Make your own yogurt. Easy homemade yogurt tastes better!
Thick and creamy homemade yogurt
How to make yogurt
Make you own yogurt
Making your own yogurt is a very easy thing to do, and will save you money, as well as make a far superior product to commercially available yogurts. There is no need to pay extra for a live culture yogurt, make your own, and it will always be a live culture yogurt!
Yogurt is made simply be allowing natural and beneficial bacteria to sour and thicken milk. The process will is easily done in your kitchen, and you need no special equipment. Once you have made a batch of yoghurt, you can continue to make more yogurt, simply by using the last bit of a batch of yogurt to make your next batch. Homemade yogurt is the perfect accompaniment to summer fruit, and is a fun and easy thing to make.
The first thing that you will need when making a batch of yogurt, is a starter batch of yogurt that contains live and active cultures. These yogurts have recently become popular, are easy to find, and will be clearly labeled as having active cultures. As a general rule, the lower the proportion of a yogurt starter you add, the tarter the eventual yogurt will be.
I don't tend to worry very much about exact proportions, and the yogurt always turns out great. I use about 1 cup of live culture yogurt per 2 liters of milk. You can use any type of milk that you prefer, but for the richest yogurt, use homogenized milk (additionally, you can further enrich your yogurt by adding additional skim milk powder to your milk. This increases the proportion of milk solids, and will make a thicker yogurt. I generally don't bother to do this.).
Mix together your milk and your active culture yogurt. Use a clean bowl and spoon when mixing. Many people suggest steaming all instruments to touch the yogurt, as a way to prevent contamination, but I don't do this, and never have a problem.

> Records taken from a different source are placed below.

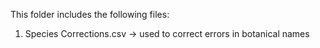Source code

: This folder includes the following files:
1. Species Corrections.csv -> used to correct errors in botanical names
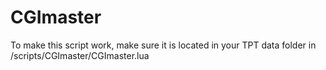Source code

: # CGImaster
To make this script work, make sure it is located in your TPT data folder in /scripts/CGImaster/CGImaster.lua
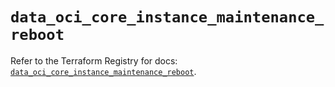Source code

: # `data_oci_core_instance_maintenance_reboot`

Refer to the Terraform Registry for docs: [`data_oci_core_instance_maintenance_reboot`](https://registry.terraform.io/providers/oracle/oci/7.19.0/docs/data-sources/core_instance_maintenance_reboot).
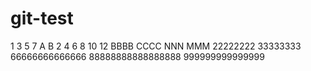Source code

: # git-test
1
3
5
7
A
B
2
4
6
8
10
12
BBBB
CCCC
NNN
MMM
22222222
33333333
66666666666666
88888888888888888
999999999999999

The bacteria in yogurt are heat loving bacteria, and will multiply fastest, and work best at about 37 degrees Celsius. You should try to maintain an even temperature for the duration of your yogurt making. The way that I do this is by heating a very large pot of water to 37 degrees, and simply placing my yogurt pot to float and bob in this much larger pot of water. Water will retain its heat fairly well, so you as long as you check the temperature occasionally, and reheat as needed, it will say pretty close to the ideal temperature.
The yogurt will probably have thickened in 3 or 4 hours, but will remain relatively mild. If you prefer a very tart yogurt, let the yogurt culture remain incubating for as long as 8 to 12 hours. Keep tasting it, and when it tastes sour enough, it is done.
This yogurt will keep for a few days in the fridge. You can freeze a portion of the yogurt to act as a starter for your next batch, but you can't realty eat yogurt after it has been frozen.
Your own homemade yogurt will taste great, and is satisfying to make.
Try making yogurt cheese
Making homemade yogurt cheese is a great way to use up extra yogurt, and makes a fantastic cheese spread. Simply line a couple of layers of cheesecloth over a colander, and place the colander in a bowl; and allow the yogurt to drain for 12 to 24 hours in the fridge. the yogurt will thicken appreciably, and when salted, will taste like a fresh cheese (which it actually is).
Try adding your favorite herbs for a great variation on delicious yogurt cheese.